Collected data
Segment Open
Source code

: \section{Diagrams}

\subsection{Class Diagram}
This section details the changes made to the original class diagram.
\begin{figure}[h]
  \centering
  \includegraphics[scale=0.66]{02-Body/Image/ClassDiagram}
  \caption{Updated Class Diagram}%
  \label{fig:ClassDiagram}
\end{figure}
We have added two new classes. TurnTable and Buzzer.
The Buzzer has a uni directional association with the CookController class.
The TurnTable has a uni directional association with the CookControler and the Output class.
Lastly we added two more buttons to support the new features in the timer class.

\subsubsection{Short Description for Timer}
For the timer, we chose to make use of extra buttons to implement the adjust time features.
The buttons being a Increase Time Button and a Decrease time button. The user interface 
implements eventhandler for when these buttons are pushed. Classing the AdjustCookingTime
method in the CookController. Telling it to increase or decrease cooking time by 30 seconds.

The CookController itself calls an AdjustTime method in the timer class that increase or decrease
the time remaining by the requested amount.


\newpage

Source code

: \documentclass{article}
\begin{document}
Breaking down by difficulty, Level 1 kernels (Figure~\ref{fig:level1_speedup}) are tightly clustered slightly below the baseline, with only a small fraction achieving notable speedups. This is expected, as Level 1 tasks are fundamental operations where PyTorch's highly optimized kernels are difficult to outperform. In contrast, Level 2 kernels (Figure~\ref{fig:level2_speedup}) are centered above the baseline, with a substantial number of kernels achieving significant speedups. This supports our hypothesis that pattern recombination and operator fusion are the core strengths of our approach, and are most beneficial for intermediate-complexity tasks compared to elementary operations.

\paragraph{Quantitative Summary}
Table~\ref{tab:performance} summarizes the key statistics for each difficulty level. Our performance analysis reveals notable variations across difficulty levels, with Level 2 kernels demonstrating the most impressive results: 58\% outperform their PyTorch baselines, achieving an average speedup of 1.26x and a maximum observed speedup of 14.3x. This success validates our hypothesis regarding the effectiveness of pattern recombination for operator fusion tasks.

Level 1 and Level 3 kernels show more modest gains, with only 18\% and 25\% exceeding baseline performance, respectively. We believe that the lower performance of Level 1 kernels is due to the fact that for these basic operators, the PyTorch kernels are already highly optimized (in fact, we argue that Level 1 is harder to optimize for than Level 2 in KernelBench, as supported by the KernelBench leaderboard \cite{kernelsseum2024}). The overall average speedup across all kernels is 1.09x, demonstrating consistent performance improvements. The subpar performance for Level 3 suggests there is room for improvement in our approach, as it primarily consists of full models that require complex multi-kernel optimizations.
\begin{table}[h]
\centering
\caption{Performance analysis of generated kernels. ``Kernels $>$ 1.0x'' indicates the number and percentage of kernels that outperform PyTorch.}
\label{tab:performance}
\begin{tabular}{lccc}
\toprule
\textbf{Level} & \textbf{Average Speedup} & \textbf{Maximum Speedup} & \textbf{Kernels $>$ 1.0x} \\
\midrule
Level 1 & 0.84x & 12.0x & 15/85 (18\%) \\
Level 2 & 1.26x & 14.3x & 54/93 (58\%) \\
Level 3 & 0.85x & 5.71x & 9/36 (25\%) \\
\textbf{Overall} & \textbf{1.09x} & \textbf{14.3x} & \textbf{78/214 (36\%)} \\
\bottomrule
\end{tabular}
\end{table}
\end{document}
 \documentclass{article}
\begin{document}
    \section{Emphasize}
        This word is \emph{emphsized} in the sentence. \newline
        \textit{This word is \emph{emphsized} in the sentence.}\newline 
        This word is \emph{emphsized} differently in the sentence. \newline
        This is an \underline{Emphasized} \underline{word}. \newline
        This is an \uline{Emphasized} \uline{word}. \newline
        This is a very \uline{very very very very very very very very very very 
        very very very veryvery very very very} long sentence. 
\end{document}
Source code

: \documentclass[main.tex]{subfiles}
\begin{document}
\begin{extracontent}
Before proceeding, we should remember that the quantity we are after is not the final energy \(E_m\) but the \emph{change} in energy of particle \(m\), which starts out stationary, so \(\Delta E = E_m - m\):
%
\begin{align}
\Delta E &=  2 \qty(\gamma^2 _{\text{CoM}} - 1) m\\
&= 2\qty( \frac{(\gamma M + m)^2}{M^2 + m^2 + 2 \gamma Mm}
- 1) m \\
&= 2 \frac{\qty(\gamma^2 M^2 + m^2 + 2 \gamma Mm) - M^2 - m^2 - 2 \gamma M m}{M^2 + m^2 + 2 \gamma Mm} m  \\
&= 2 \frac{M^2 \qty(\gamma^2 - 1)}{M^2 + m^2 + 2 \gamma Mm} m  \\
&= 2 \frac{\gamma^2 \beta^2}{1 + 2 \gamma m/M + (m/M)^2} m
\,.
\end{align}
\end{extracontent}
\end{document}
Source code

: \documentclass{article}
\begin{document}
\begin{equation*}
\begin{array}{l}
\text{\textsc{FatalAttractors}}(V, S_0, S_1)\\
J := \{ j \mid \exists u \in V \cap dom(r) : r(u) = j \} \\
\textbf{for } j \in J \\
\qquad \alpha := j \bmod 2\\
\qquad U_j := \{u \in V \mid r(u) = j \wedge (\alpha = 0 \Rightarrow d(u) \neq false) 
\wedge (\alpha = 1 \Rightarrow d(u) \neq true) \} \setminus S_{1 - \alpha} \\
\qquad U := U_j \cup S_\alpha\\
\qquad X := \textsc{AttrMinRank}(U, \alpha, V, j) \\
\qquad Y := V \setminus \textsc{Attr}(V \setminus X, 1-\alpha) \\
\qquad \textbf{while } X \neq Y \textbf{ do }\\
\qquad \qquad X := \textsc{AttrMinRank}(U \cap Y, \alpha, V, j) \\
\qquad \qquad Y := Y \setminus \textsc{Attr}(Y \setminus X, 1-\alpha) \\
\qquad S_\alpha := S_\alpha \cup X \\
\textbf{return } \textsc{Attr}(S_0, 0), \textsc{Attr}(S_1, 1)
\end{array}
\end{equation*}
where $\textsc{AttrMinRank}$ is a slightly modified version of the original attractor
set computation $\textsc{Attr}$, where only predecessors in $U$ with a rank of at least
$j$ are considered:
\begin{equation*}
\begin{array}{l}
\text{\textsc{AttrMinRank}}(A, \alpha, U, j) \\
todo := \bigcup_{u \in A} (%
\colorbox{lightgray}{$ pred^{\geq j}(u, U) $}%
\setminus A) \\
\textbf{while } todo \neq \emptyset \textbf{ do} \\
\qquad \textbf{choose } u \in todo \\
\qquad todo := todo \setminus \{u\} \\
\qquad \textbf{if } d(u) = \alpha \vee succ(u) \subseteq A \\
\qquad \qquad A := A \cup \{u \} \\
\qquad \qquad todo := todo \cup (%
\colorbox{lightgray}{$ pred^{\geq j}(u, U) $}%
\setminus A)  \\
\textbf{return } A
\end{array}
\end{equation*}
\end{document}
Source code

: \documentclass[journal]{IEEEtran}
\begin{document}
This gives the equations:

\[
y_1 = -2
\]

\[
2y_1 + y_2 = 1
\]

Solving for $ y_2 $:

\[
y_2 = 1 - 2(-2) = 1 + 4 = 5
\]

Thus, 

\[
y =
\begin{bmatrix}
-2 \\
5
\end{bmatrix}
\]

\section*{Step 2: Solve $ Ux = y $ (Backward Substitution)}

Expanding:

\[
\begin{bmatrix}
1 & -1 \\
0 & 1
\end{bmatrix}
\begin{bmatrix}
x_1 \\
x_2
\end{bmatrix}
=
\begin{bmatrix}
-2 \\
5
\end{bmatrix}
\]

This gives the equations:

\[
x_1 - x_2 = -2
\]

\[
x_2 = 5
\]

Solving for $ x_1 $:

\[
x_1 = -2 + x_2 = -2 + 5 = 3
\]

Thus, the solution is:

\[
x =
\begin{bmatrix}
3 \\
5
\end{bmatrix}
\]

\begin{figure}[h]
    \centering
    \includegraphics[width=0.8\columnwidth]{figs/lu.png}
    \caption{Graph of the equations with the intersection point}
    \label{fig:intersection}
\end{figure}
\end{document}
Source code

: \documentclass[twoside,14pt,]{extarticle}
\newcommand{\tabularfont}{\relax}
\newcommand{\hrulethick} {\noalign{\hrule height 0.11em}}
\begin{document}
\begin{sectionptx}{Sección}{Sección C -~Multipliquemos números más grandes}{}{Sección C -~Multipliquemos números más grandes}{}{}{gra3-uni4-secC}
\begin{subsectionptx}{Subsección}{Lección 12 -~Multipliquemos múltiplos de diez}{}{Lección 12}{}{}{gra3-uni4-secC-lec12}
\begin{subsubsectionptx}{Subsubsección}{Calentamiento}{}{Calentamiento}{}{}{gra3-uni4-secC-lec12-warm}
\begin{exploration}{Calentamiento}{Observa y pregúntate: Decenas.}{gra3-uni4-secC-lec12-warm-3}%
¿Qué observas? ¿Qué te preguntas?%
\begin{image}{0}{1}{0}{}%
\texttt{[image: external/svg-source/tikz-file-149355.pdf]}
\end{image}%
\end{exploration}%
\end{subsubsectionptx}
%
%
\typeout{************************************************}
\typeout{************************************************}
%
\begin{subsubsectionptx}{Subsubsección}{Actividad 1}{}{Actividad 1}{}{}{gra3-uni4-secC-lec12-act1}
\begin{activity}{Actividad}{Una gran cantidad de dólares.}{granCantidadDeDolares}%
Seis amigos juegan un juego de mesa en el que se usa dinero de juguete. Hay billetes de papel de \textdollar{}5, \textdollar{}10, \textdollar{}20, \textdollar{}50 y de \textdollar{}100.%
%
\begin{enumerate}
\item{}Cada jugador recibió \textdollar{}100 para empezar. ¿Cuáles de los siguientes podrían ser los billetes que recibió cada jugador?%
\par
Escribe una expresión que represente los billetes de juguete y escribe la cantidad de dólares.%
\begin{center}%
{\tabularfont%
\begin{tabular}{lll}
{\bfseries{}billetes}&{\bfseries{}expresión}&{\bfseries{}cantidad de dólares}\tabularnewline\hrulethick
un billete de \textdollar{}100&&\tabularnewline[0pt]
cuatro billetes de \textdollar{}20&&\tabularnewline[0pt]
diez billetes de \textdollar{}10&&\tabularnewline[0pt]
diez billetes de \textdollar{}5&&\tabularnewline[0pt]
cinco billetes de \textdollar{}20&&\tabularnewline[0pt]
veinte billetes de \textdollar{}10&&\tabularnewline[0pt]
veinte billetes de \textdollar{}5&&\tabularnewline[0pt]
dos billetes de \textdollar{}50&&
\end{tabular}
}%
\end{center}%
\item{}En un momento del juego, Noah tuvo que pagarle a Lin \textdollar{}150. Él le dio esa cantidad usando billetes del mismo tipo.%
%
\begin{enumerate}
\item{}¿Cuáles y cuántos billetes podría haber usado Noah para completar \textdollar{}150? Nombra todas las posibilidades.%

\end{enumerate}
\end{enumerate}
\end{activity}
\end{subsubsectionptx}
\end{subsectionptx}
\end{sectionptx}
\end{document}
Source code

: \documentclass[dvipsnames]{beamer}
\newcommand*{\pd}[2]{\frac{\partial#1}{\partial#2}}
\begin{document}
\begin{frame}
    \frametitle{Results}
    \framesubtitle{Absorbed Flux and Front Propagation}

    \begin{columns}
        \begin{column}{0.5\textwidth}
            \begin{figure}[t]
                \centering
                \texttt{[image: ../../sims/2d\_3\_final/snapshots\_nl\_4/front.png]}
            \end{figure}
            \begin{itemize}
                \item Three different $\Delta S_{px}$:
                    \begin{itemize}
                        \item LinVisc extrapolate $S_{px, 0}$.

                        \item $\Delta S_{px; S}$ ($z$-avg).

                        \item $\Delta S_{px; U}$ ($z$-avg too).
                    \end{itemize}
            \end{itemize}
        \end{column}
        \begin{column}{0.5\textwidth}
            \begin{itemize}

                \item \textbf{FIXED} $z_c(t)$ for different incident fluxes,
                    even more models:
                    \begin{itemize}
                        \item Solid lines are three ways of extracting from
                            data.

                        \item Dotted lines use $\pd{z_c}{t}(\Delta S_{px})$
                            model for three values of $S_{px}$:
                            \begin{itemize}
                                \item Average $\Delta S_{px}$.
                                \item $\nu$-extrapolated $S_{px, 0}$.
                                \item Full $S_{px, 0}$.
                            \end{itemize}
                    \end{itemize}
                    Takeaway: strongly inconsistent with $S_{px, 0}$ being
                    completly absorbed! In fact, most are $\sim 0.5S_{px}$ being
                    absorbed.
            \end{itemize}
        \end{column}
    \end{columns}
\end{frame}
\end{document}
Segment Closed
*Task details*: Although the records may continue, retype only the lines from the first one through the one containing "We have added", exactly as they appear.

*Problem solution*:
Source code

: \section{Diagrams}

\subsection{Class Diagram}
This section details the changes made to the original class diagram.
\begin{figure}[h]
  \centering
  \includegraphics[scale=0.66]{02-Body/Image/ClassDiagram}
  \caption{Updated Class Diagram}%
  \label{fig:ClassDiagram}
\end{figure}
We have added two new classes. TurnTable and Buzzer.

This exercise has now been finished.